Stored data:
□ □ □ □
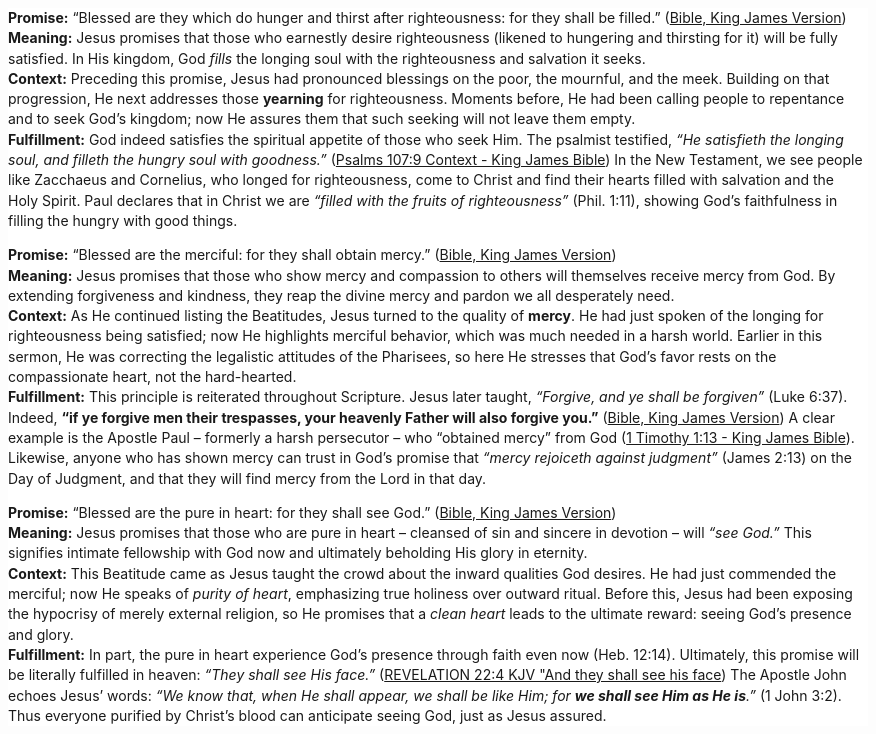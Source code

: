 **Promise:** “Blessed are they which do hunger and thirst after righteousness: for they shall be filled.” ([Bible, King James Version](https://quod.lib.umich.edu/cgi/k/kjv/kjv-idx?type=DIV1&byte=4380916#:~:text=,for%20they%20shall%20be%20filled))  
**Meaning:** Jesus promises that those who earnestly desire righteousness (likened to hungering and thirsting for it) will be fully satisfied. In His kingdom, God *fills* the longing soul with the righteousness and salvation it seeks.  
**Context:** Preceding this promise, Jesus had pronounced blessings on the poor, the mournful, and the meek. Building on that progression, He next addresses those **yearning** for righteousness. Moments before, He had been calling people to repentance and to seek God’s kingdom; now He assures them that such seeking will not leave them empty.  
**Fulfillment:** God indeed satisfies the spiritual appetite of those who seek Him. The psalmist testified, *“He satisfieth the longing soul, and filleth the hungry soul with goodness.”* ([Psalms 107:9 Context - King James Bible](https://www.kingjamesbibleonline.org/Psalms-107-9/#:~:text=Psalms%20107%3A9%20Context%20,%E2%80%9D%20King%20James%20Version%20%28KJV)) In the New Testament, we see people like Zacchaeus and Cornelius, who longed for righteousness, come to Christ and find their hearts filled with salvation and the Holy Spirit. Paul declares that in Christ we are *“filled with the fruits of righteousness”* (Phil. 1:11), showing God’s faithfulness in filling the hungry with good things.

**Promise:** “Blessed are the merciful: for they shall obtain mercy.” ([Bible, King James Version](https://quod.lib.umich.edu/cgi/k/kjv/kjv-idx?type=DIV1&byte=4380916#:~:text=shall%20be%20filled.%20,for%20they%20shall%20obtain%20mercy))  
**Meaning:** Jesus promises that those who show mercy and compassion to others will themselves receive mercy from God. By extending forgiveness and kindness, they reap the divine mercy and pardon we all desperately need.  
**Context:** As He continued listing the Beatitudes, Jesus turned to the quality of **mercy**. He had just spoken of the longing for righteousness being satisfied; now He highlights merciful behavior, which was much needed in a harsh world. Earlier in this sermon, He was correcting the legalistic attitudes of the Pharisees, so here He stresses that God’s favor rests on the compassionate heart, not the hard-hearted.  
**Fulfillment:** This principle is reiterated throughout Scripture. Jesus later taught, *“Forgive, and ye shall be forgiven”* (Luke 6:37). Indeed, **“if ye forgive men their trespasses, your heavenly Father will also forgive you.”** ([Bible, King James Version](https://quod.lib.umich.edu/cgi/k/kjv/kjv-idx?type=DIV1&byte=4380916#:~:text=,your%20Father%20forgive%20your%20trespasses)) A clear example is the Apostle Paul – formerly a harsh persecutor – who “obtained mercy” from God ([1 Timothy 1:13 - King James Bible](https://www.kingjamesbibleonline.org/1-Timothy-1-13/#:~:text=1%20Timothy%201%3A13%20KJV%3A%20Who,did%20it%20ignorantly%20in%20unbelief)). Likewise, anyone who has shown mercy can trust in God’s promise that *“mercy rejoiceth against judgment”* (James 2:13) on the Day of Judgment, and that they will find mercy from the Lord in that day.

**Promise:** “Blessed are the pure in heart: for they shall see God.” ([Bible, King James Version](https://quod.lib.umich.edu/cgi/k/kjv/kjv-idx?type=DIV1&byte=4380916#:~:text=,for%20they%20shall%20see%20God))  
**Meaning:** Jesus promises that those who are pure in heart – cleansed of sin and sincere in devotion – will *“see God.”* This signifies intimate fellowship with God now and ultimately beholding His glory in eternity.  
**Context:** This Beatitude came as Jesus taught the crowd about the inward qualities God desires. He had just commended the merciful; now He speaks of *purity of heart*, emphasizing true holiness over outward ritual. Before this, Jesus had been exposing the hypocrisy of merely external religion, so He promises that a *clean heart* leads to the ultimate reward: seeing God’s presence and glory.  
**Fulfillment:** In part, the pure in heart experience God’s presence through faith even now (Heb. 12:14). Ultimately, this promise will be literally fulfilled in heaven: *“They shall see His face.”* ([REVELATION 22:4 KJV "And they shall see his face](https://www.kingjamesbibleonline.org/Revelation-22-4/#:~:text=face%20www,neither%20light%20of%20the%20sun)) The Apostle John echoes Jesus’ words: *“We know that, when He shall appear, we shall be like Him; for **we shall see Him as He is**.”* (1 John 3:2). Thus everyone purified by Christ’s blood can anticipate seeing God, just as Jesus assured.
□ □ □ □
No picture is to appear in the copy; every entry above is otherwise to be printed verbatim.

Source code

: **Promise:** “Blessed are they which do hunger and thirst after righteousness: for they shall be filled.” ([Bible, King James Version](https://quod.lib.umich.edu/cgi/k/kjv/kjv-idx?type=DIV1&byte=4380916#:~:text=,for%20they%20shall%20be%20filled))  
**Meaning:** Jesus promises that those who earnestly desire righteousness (likened to hungering and thirsting for it) will be fully satisfied. In His kingdom, God *fills* the longing soul with the righteousness and salvation it seeks.  
**Context:** Preceding this promise, Jesus had pronounced blessings on the poor, the mournful, and the meek. Building on that progression, He next addresses those **yearning** for righteousness. Moments before, He had been calling people to repentance and to seek God’s kingdom; now He assures them that such seeking will not leave them empty.  
**Fulfillment:** God indeed satisfies the spiritual appetite of those who seek Him. The psalmist testified, *“He satisfieth the longing soul, and filleth the hungry soul with goodness.”* ([Psalms 107:9 Context - King James Bible](https://www.kingjamesbibleonline.org/Psalms-107-9/#:~:text=Psalms%20107%3A9%20Context%20,%E2%80%9D%20King%20James%20Version%20%28KJV)) In the New Testament, we see people like Zacchaeus and Cornelius, who longed for righteousness, come to Christ and find their hearts filled with salvation and the Holy Spirit. Paul declares that in Christ we are *“filled with the fruits of righteousness”* (Phil. 1:11), showing God’s faithfulness in filling the hungry with good things.

**Promise:** “Blessed are the merciful: for they shall obtain mercy.” ([Bible, King James Version](https://quod.lib.umich.edu/cgi/k/kjv/kjv-idx?type=DIV1&byte=4380916#:~:text=shall%20be%20filled.%20,for%20they%20shall%20obtain%20mercy))  
**Meaning:** Jesus promises that those who show mercy and compassion to others will themselves receive mercy from God. By extending forgiveness and kindness, they reap the divine mercy and pardon we all desperately need.  
**Context:** As He continued listing the Beatitudes, Jesus turned to the quality of **mercy**. He had just spoken of the longing for righteousness being satisfied; now He highlights merciful behavior, which was much needed in a harsh world. Earlier in this sermon, He was correcting the legalistic attitudes of the Pharisees, so here He stresses that God’s favor rests on the compassionate heart, not the hard-hearted.  
**Fulfillment:** This principle is reiterated throughout Scripture. Jesus later taught, *“Forgive, and ye shall be forgiven”* (Luke 6:37). Indeed, **“if ye forgive men their trespasses, your heavenly Father will also forgive you.”** ([Bible, King James Version](https://quod.lib.umich.edu/cgi/k/kjv/kjv-idx?type=DIV1&byte=4380916#:~:text=,your%20Father%20forgive%20your%20trespasses)) A clear example is the Apostle Paul – formerly a harsh persecutor – who “obtained mercy” from God ([1 Timothy 1:13 - King James Bible](https://www.kingjamesbibleonline.org/1-Timothy-1-13/#:~:text=1%20Timothy%201%3A13%20KJV%3A%20Who,did%20it%20ignorantly%20in%20unbelief)). Likewise, anyone who has shown mercy can trust in God’s promise that *“mercy rejoiceth against judgment”* (James 2:13) on the Day of Judgment, and that they will find mercy from the Lord in that day.

**Promise:** “Blessed are the pure in heart: for they shall see God.” ([Bible, King James Version](https://quod.lib.umich.edu/cgi/k/kjv/kjv-idx?type=DIV1&byte=4380916#:~:text=,for%20they%20shall%20see%20God))  
**Meaning:** Jesus promises that those who are pure in heart – cleansed of sin and sincere in devotion – will *“see God.”* This signifies intimate fellowship with God now and ultimately beholding His glory in eternity.  
**Context:** This Beatitude came as Jesus taught the crowd about the inward qualities God desires. He had just commended the merciful; now He speaks of *purity of heart*, emphasizing true holiness over outward ritual. Before this, Jesus had been exposing the hypocrisy of merely external religion, so He promises that a *clean heart* leads to the ultimate reward: seeing God’s presence and glory.  
**Fulfillment:** In part, the pure in heart experience God’s presence through faith even now (Heb. 12:14). Ultimately, this promise will be literally fulfilled in heaven: *“They shall see His face.”* ([REVELATION 22:4 KJV "And they shall see his face](https://www.kingjamesbibleonline.org/Revelation-22-4/#:~:text=face%20www,neither%20light%20of%20the%20sun)) The Apostle John echoes Jesus’ words: *“We know that, when He shall appear, we shall be like Him; for **we shall see Him as He is**.”* (1 John 3:2). Thus everyone purified by Christ’s blood can anticipate seeing God, just as Jesus assured.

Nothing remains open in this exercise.